Detalhes bibliográficos
Autor(a) principal: Andrade,Pedro Beraldo de
Data de Publicação: 2014
Outros Autores: Andrade,Mônica Vieira Athanazio de, Barbosa,Robson Alves, Labrunie,André, Hernandes,Mauro Esteves, Marino,Roberto Luiz, Precoma,Dalton Bertolim, Sá,Francisco Carleial Feijó de, Berwanger,Otávio, Mattos,Luiz Alberto Piva e
Tipo de documento: Artigo
Idioma: eng
Título da fonte: Arquivos Brasileiros de Cardiologia (Online)

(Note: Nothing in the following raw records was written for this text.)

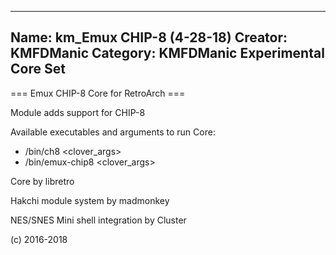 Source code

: -----------------------
Name: km_Emux CHIP-8 (4-28-18)
Creator: KMFDManic
Category: KMFDManic Experimental Core Set
-----------------------
=== Emux CHIP-8 Core for RetroArch ===

Module adds support for CHIP-8

Available executables and arguments to run Core:
- /bin/ch8 <rom> <clover_args>
- /bin/emux-chip8 <rom> <clover_args>

Core by libretro

Hakchi module system by madmonkey

NES/SNES Mini shell integration by Cluster

(c) 2016-2018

Texto Completo: http://old.scielo.br/scielo.php?script=sci_arttext&pid=S0066-782X2014000600006
Resumo: Background:The radial access provides a lower risk of bleeding and vascular complications related to the puncture site in comparison to the femoral access. Recent studies have suggested a reduction in mortality associated with the radial access in patients with acute myocardial infarction undergoing percutaneous coronary intervention.Objective:To compare the occurrence of adverse cardiovascular ischemic and hemorrhagic events in patients undergoing primary angioplasty according to the type of arterial access route.Methods:From August 2010 to December 2011, 588 patients undergoing primary percutaneous coronary intervention during acute ST-segment elevation myocardial infarction were assessed; they were recruited from 47 centers participating in the ACCEPT registry. Patients were grouped and compared according to the arterial access used for the procedure.Results:The mean age was 61.8 years; 75% were males and 24% had diabetes mellitus. There was no difference between groups as regards the procedure success rate, as well as regards the occurrence of death, reinfarction, or stroke at six months of follow-up. Severe bleeding was reported in 1.1% of the sample analyzed, with no statistical difference related to the access used.Conclusions:The femoral and radial accesses are equally safe and effective for the performance of primary percutaneous coronary intervention. The low rate of cardiovascular events and of hemorrhagic complications reflects the quality of the participating centers and the operators expertise with the use of both techniques.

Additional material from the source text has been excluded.